On pouvait donc légitiment se demander si un requérant ne pouvait pas se prévaloir des décisions du juge de l’expropriation très éloignées des prévisions figurant dans le dossier d’enquête publique, afin de contester un arrêté de DUP.

2°) La confrontation de l’appréciation sommaire des dépenses aux décisions du juge de l’expropriation

Le contrôle exercé sur la fiabilité de l’appréciation sommaire des dépenses est limité pour plusieurs raisons (CE, 17 avril 2023, req. n°464389) :

  • Le juge ne sanctionne que les sous-évaluations manifestes ;
  • Le juge vérifie l’existence d’une sous-évaluation à la date de l’enquête publique, en tenant compte des données qui étaient alors disponibles.

Or, le juge de l’expropriation ne peut être saisi, au plus tôt, qu’après l’ouverture de l’enquête publique (article L. 311-1 du Code de l’expropriation), de sorte que ses décisions n’interviennent qu’après la fin de l’enquête publique.

Il est donc logique de considérer que des décisions du juge de l’expropriation défavorables à l’égard de l’expropriant, ne puissent pas remettre en cause l’appréciation sommaire des dépenses.
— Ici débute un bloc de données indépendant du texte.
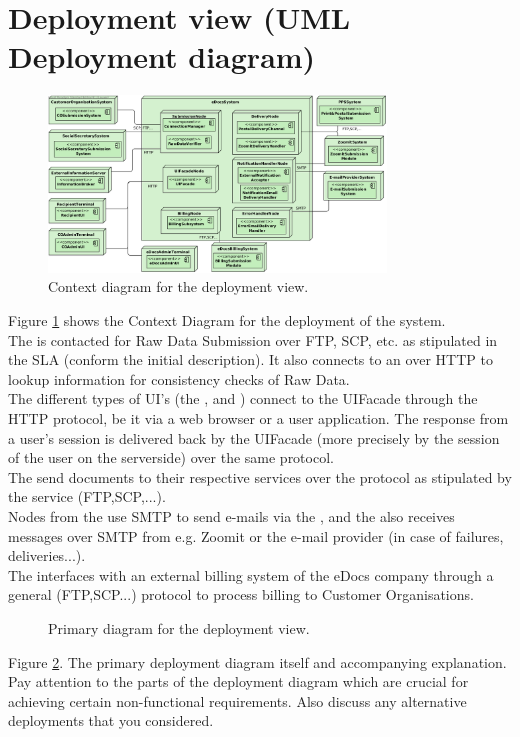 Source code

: \section{Deployment view (UML Deployment diagram)}\label{sec:deployment}

\begin{figure}
    \centering
    \includegraphics[width=0.8\textwidth]{figures/Deployment Context.png}
    \caption{Context diagram for the deployment view.}\label{fig:depl_context}
\end{figure}

Figure \ref{fig:depl_context} shows the Context Diagram for the deployment of the system.\\
The  is contacted for Raw Data Submission over FTP, SCP, etc. as stipulated in the SLA (conform the initial description). It also connects to an  over HTTP to lookup information for consistency checks of Raw Data.\\
The different types of UI's (the ,  and ) connect to the UIFacade through the HTTP protocol, be it via a web browser or a user application. The response from a user's session is delivered back by the UIFacade (more precisely by the session of the user on the serverside) over the same protocol.\\
The  send documents to their respective services over the protocol as stipulated by the service (FTP,SCP,...).\\
Nodes from the  use SMTP to send e-mails via the , and the  also receives messages over SMTP from e.g. Zoomit or the e-mail provider (in case of failures, deliveries...).\\
The  interfaces with an external billing system of the eDocs company through a general (FTP,SCP...) protocol to process billing to Customer Organisations.

\begin{figure}[!htp]
    \centering
    \caption{Primary diagram for the deployment view.}\label{fig:depl_primary}
\end{figure}


Figure \ref{fig:depl_primary}. The primary deployment diagram itself and accompanying explanation.
Pay attention to the parts of the deployment diagram which are crucial for
achieving certain non-functional requirements.
Also discuss any alternative deployments that you considered.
La Cour administrative d’appel de Nantes introduit toutefois une nuance en considérant que les décisions du juge de l’expropriation ne suffisent pas en elles-mêmes à remettre en cause cette appréciation. Cela laisse entendre que l’examen des décisions du juge de l’expropriation pourrait venir au soutien d’un moyen prenant appui sur les données disponibles à la date de l’enquête publique.

C’est donc une approche toute en subtilité que les requérants doivent adopter.